Aufgrund der fundamentalen Rolle der sozialen-politischen und symbolischen Differenzen für die Struktur unserer Gesellschaft fanden die Geschlechter-Studien Verbreitung in der Soziologie, Ethnologie, Geschichtswissenschaft, in allen Philologien, in Philosophie, Bildungswissenschaft, Medienwissenschaft, Kulturwissenschaft, Rechtswissenschaft, Wirtschaftswissenschaft und jetzt auch zunehmend in naturwissenschaftlichen Fächern. Wenn die Soziologie vor allem soziale Strukturen und Praktiken (zum Beispiel Regulierung des Arbeitsmarktes) in den Fokus nimmt, geht es in der Bildungswissenschaft um die Sozialisationsprozesse, in der Medienwissenschaft um jene medialen Gender-Ideale, in der Geschichtswissenschaft um historische Entwicklung bestimmter Gender-Ordnungen usw. In diesem Zuge wird auch generell die Wissensproduktion an sich reflektiert, ist aber leider immer noch durch rassistische Diskriminierungen und Gender-Stereotypen geprägt.

Komplexität der Gesellschaft gerecht werden

Antirassische Kritik stellt in den Gender Studien dabei nur einen der Forschungsaspekte dar, der sehr wichtig ist, allerdings nicht allein für die ganze Breite der Forschung auszeichnend. Auch besteht eine Vielfalt gerade aufgrund der großen Unterschiede in Forschungsfeldern und -ansätzen eine Vielzahl an Selbstbildern, was die Gender Studies sind und will. Der Queer- und antirassistische Aktivismus kann daher mit der Gender-Forschung nicht gleichgesetzt werden, wobei beide durchaus ähnliche Ziele verfolgen: Unsere Gesellschaft gerechter und demokratischer zu machen, ohne jedoch gleich neue Diskriminierungen zu schaffen und vor allem der Komplexität der Gesellschaft gerecht zu werden.

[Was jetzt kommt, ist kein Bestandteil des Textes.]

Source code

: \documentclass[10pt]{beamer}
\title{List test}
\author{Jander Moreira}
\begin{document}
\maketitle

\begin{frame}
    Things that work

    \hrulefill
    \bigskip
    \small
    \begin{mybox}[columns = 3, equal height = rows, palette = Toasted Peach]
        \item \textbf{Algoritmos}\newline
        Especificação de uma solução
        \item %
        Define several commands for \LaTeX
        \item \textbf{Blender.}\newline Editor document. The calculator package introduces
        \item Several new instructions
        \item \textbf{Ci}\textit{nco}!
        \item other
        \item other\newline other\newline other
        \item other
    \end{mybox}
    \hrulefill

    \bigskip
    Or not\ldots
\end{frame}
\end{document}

Das mag vielleicht etwas idealistisch klingen, aber ich möchte jenes ethische und demokratische Bestreben der Gender Studies betonen, Bedingungen sozialer Diskriminierung zu untersuchen, Gesellschaft gegenüber solcher struktureller und anders bedingter Gewalt zu sensibilisieren und somit die Gesellschaft soweit zu verändern, dass es die Position marginalisierter und prekarisierter Gruppen gar nicht mehr gibt oder diese zumindest nicht mehr als diskriminierend empfunden wird.